Varlığının geçiciliğine meydan okurcasına, olanca varlığıyla şöhrete yönelmiş olduğundan, kendi asıl işinin yorgunluk ve çeşitli olaylarıyla bitkin ama sıkılmış bir yumruk gibi tembellik nedir asla bilmeden yaşamıştı (s 15). Tek başına arkadaşsız büyümüş Aschenbach’ın en çok gereksindiği şey disiplindi (s 16). Disiplin ise, bereket versin, baba tarafından bir mirastı ona, başkalarının vakitlerini boşa harcadıkları, hayallere daldıkları ve büyük planları gerçekleştirmeyi tasasızca daha sonralara bıraktıkları çağlarda olduğu gibi, kırk, elli yaşlarında da gününe, erkenden, göğsüne sırtına soğuk su dökmekle başlıyordu (s 16). Ancak yeniden doğuş belirtileri her zaman ahlaklı olma engeline takılmıştı (s 20). Bütün bu sıkıntılara toplumda saygın bir varoluşa ulaşabilmek için katlanmıştı ancak bu saygın varoluşun bedeli ağırdı ve artık ahlak engeli bile ideal bir imgeyle aşk yoluyla bütünleşmesinin önüne geçemeyecekti. Belki de Aschenbach’ın peşinde olduğu yeni yaşam, bedeli bu denli ağır olmayan ve sonsuza dek sürecek, hayranlıkla karışık bir saygınlığı güvence altına alacak bir imgeyle bütünleşme arzusunun ifadesi idi.
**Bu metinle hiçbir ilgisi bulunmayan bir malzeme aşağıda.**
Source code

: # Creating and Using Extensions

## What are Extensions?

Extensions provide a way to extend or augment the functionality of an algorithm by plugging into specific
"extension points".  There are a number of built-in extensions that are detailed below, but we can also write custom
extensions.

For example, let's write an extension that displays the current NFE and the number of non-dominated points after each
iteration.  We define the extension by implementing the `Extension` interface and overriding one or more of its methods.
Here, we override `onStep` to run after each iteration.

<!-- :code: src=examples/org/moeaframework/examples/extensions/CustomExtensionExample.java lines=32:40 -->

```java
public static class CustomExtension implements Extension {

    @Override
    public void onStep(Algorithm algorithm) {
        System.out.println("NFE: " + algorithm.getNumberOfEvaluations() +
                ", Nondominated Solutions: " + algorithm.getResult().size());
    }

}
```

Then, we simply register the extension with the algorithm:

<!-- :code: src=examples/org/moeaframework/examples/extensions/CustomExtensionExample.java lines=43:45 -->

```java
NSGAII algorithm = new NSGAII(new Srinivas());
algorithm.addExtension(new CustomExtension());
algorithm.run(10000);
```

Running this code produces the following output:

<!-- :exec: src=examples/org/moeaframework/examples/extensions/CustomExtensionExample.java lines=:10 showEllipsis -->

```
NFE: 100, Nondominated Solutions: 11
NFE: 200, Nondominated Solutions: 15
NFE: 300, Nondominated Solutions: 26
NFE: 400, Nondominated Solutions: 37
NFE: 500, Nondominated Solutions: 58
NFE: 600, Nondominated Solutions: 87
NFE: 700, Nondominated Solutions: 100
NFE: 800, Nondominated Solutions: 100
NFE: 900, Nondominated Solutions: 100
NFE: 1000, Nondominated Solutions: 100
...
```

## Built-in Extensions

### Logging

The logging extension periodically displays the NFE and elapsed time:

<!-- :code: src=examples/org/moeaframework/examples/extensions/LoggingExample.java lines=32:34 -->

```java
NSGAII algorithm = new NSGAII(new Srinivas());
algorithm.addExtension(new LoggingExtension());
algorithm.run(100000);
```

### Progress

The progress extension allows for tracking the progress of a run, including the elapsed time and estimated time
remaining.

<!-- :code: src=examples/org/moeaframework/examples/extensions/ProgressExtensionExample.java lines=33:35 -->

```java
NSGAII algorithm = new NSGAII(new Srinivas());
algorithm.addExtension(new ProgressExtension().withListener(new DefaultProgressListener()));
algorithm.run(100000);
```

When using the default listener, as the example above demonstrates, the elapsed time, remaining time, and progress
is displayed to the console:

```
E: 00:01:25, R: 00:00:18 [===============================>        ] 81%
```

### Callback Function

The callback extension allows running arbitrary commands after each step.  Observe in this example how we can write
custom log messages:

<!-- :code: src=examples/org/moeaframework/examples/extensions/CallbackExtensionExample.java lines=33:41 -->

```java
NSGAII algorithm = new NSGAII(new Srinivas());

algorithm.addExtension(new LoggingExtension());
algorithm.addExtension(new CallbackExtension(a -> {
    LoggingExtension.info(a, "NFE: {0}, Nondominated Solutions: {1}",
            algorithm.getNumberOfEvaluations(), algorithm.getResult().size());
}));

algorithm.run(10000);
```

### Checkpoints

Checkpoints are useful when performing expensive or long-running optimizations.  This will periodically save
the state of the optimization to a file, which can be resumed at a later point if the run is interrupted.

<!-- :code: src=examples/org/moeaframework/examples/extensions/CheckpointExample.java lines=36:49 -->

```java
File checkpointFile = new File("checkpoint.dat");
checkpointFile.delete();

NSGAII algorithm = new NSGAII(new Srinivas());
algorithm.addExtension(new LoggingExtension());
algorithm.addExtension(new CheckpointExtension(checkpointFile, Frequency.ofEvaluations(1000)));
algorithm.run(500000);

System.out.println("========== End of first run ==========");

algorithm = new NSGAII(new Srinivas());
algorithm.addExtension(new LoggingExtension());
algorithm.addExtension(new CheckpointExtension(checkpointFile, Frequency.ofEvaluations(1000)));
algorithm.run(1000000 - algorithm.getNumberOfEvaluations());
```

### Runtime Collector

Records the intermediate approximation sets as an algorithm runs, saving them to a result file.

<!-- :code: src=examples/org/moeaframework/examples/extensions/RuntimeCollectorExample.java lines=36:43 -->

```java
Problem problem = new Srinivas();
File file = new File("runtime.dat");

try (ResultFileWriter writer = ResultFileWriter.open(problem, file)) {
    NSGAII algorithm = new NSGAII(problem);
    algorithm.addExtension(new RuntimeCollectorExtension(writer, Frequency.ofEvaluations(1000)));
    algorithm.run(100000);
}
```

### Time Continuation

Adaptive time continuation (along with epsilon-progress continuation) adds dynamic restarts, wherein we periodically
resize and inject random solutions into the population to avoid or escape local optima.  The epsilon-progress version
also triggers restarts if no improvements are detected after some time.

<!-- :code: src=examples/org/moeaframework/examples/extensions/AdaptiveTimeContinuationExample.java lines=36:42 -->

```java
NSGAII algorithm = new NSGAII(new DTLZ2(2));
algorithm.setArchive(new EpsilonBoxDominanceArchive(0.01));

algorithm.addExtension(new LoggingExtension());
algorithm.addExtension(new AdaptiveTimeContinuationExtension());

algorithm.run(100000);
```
Aschenbach, aradığı ideal kendiliğe sonsuza dek sahip olmasının yolunu, kendisini kültürünün yarattığı heykellerden birisi gibi, hayranlıkla seyredilecek bir imge haline getirip, sonsuza dek o konumu koruyabilmekte görür. Aradığı ideal imgeyi, Venedik’teki otelde on dört yaşındaki bir erkek çocukta bulur: “Bal sarısı saçlarla çevrelenmiş, şirin bir sessizlikte solgun yüzü; çekme burnu, sevimli ağzı, tatlı ve tanrısal bir vakar taşıyan edasıyla Grek dünyasının en soylu çağından kalma heykelleri hatırlatıyordu.” (s 36). Heykelleşmiş, hayranlık uyandıran, ideal bir güzellik imgesi haline gelebilmesi, ideal bir biçime sahip olan aşkıyla özdeşleştikten sonra kendi fiziksel varlığını yok edip, aşkının yerine geçerek gerçekleşebilecektir. Aschenbach göz göre göre ölüme gidecektir. Kendisini çok rahatsız eden sıcağa karşın Venedik’ten ayrılma girişimleri bu nedenle sonuçsuz kalır. Yabancı turistlerin hızla Venedik’i terk etmelerine yol açan kolera salgınından haberdar olmasına karşın Venedik’ten ayrılamaz çünkü artık kendisinden çıkmış ve kendisinden vazgeçmiştir. Belki de o, bir simgeye dönüştüğünde, çoktan ölmüştü, ama halen ayağına dolanan fiziksel varlığının yarattığı engeli aşmalıydı: “Hayatının disiplinli görevleri arasında ölmüşken şimdi garip bir şekilde değişmiş, tekrar dönüp gelen bir zamanki duygulara, kalbin o eski ve tatlı ezalarına Aschenbach, şaşkınlık ve hayret dolu gülümseyişlerle aşina çıkıyordu” (s 65). Koleradan doğan ölüm tehdidi, artık ölüm arzusunu, yani bir mükemmellik olan hiçliği yakalama olanağına dönüşür. İyileşmenin binde bir görüldüğü salgın yayılırken ne kendisini, ne de hayran olduğu Tadzio’yu kurtarma girişiminde bulunmaz: “böyle bir atılım onu gerisin geri götürecek, onu asıl kişiliğine iade edecekti; şu var ki kendinden uzaklaşmış bir kimse için, tekrar kendini bulmaktan daha sıkıntılı bir şey olur mu?” (s 88).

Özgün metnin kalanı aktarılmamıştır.